After obtaining chitosan, the chitosan powder was then processed into a chitosan solution. Three g and seven g of chitosan powder were weighed, respectively. Then, each chitosan powder was dissolved in 1% acetic acid at a ratio of 1: 10 (w/v). 100 mL of distilled water was added and homogenized for 60 min. This resulted in 3% and 7% chitosan (10).

Facial Moisturizing

The base cream formulation was prepared following previously published cosmetic formulation protocols (11, 12). The % composition of all excipients was maintained constant across treatments, and only the concentration of chitosan solution (0%, 3%, and 7%) was varied as the independent variable in this study. This approach ensured that any observed differences in physicochemical characteristics and SPF values were attributed solely to chitosan concentration.

Making facial moisturizer cream begins with preparing the oil phase and water phase, and mixing the oil and water phases. Each ingredient in the oil and water phases was melted in a water bath gradually until the temperature reached 70 °C. After the temperature reached 70 °C, propyl paraben was added to the oil phase and methyl paraben to the water phase. Each phase was homogenized at a constant temperature of 70 °C until all ingredients were evenly distributed. The next stage was mixing the oil and water phase ingredients, each ingredient was poured little by little while stirring with a mixer. After all ingredients were mixed and stirred evenly, the temperature was lowered to 45 °C, 1 mL of chitosan solution was added and continued to stir until a cream was formed (11) and (12).

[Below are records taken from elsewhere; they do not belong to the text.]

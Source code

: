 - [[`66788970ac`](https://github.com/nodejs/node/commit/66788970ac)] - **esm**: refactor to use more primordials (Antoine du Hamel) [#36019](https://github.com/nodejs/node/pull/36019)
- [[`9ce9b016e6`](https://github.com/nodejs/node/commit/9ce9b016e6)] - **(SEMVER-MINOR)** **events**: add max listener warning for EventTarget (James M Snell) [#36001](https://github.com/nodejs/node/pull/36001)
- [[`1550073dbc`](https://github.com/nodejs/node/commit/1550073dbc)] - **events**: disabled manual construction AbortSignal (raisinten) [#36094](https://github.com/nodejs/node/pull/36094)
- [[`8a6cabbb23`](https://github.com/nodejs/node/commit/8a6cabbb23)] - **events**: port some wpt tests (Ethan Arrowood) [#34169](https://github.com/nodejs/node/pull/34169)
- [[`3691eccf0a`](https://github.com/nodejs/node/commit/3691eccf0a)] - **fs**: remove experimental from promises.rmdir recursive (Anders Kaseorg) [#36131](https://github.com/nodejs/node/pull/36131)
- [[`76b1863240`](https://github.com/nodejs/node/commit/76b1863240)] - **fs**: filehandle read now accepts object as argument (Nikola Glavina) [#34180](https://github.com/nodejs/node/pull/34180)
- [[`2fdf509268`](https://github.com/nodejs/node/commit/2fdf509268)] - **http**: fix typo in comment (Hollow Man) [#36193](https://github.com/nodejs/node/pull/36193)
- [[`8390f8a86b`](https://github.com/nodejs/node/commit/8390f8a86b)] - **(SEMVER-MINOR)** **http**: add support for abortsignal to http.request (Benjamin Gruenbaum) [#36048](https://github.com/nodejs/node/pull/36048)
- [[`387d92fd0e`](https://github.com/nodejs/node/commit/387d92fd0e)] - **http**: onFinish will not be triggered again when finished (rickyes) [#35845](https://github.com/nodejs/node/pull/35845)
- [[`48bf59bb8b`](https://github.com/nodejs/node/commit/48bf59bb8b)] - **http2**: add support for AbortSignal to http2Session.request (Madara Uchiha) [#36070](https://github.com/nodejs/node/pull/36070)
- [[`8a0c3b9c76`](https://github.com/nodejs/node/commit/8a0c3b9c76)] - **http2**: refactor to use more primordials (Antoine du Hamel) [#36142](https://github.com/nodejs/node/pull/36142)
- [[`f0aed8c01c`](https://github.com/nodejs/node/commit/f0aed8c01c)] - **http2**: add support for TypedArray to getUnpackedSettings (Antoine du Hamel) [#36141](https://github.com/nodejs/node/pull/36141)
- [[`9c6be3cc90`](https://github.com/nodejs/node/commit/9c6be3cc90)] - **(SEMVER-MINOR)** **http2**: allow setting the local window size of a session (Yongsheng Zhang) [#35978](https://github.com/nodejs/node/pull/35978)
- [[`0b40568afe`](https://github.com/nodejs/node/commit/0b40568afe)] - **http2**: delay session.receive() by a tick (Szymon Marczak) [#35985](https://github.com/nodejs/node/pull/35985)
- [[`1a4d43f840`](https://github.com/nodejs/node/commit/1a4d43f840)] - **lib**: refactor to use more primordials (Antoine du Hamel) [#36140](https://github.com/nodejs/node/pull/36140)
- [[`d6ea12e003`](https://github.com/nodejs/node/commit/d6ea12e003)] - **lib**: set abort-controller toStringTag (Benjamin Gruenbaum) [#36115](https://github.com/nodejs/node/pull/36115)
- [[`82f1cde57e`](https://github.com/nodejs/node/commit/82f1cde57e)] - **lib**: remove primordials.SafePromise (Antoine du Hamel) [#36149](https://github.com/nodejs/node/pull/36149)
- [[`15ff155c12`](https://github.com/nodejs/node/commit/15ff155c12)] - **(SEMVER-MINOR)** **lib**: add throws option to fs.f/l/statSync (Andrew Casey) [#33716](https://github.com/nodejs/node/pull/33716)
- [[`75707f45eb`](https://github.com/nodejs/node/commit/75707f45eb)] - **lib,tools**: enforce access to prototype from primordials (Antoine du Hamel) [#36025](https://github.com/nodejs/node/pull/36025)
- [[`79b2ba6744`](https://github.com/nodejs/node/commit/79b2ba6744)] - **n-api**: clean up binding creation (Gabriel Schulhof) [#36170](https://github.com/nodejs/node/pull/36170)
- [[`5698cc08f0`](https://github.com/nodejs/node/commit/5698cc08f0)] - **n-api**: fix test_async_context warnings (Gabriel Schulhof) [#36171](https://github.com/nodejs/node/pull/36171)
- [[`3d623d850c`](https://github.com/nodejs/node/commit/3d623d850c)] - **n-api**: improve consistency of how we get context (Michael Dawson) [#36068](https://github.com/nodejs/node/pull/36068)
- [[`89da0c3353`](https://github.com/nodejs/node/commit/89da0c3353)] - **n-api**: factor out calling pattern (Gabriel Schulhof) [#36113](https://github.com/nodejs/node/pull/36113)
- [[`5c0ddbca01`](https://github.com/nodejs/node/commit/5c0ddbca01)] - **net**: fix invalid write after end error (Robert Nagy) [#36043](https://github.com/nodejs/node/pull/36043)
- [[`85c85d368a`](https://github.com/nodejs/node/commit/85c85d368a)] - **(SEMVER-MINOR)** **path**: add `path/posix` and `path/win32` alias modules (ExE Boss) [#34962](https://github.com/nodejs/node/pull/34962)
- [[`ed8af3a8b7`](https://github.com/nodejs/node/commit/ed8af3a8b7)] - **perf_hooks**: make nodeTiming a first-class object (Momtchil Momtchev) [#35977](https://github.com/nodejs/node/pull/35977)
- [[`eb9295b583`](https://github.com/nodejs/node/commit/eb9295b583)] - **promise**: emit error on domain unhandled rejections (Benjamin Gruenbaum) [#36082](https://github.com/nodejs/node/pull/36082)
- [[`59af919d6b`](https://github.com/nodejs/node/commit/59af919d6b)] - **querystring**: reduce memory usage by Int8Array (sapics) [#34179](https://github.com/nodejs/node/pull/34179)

Evaluation of Facial Moisturizer

The facial moisturizer was evaluated for organoleptic properties (color, odor, and consistency), emulsion type, adhesion, spreadability, viscosity, pH, and sun protection factor (SPF). Adhesion was measured using the glass plate method by recording the time required for two glass slides to separate under a specified load (s). Spreadability was determined by measuring the diameter of cream dispersion under standardized weight (cm). Viscosity was measured using a Brookfield viscometer and expressed in centipoise (cPs). The pH was determined using a calibrated digital pH meter. SPF value was analyzed using UV-Vis spectrophotometry at a wavelength range of 290-320 nm. All measurements were performed in triplicate.

Statical Analysis

All experiments were conducted in triplicate. Data obtained from physicochemical tests and SPF measurements were expressed as mean ± standard deviation. Statistical analysis was performed using one-way Analysis of Variance (ANOVA) to evaluate significant differences among treatment groups (0%, 3%, and 7% chitosan concentration). When significant differences were detected (p < 0.05), Duncan’s Multiple Range Test (DMRT) was applied as a post-hoc analysis.

Results and Discussion

Chitosan Characteristics

The chitosan characterization carried out included the yield, water content, ash content, nitrogen content, and degree of deacetylation of mangrove snail (Telescopium sp.) shells.

Yield

The chitosan yield produced in this study was 9.54% of the total weight of mangrove snail shells (Ta), nearly equivalent to the reported chitosan yield of 8.59% from mangrove snail shells (15). This yield is the result of a deacetylation process associated with the removal of acetyl groups in mangrove snail shells (16). Chitosan yield is influenced by concentration, solvent type, temperature, and raw materials used. High alkali concentrations and temperatures can reduce yield and cause depolymerization and polymer degradation, resulting in lower molecular weight and reduced functional properties for chitosan (17). Furthermore, temperature and time parameters need to be controlled to avoid damaging the chitosan polymer structure (18).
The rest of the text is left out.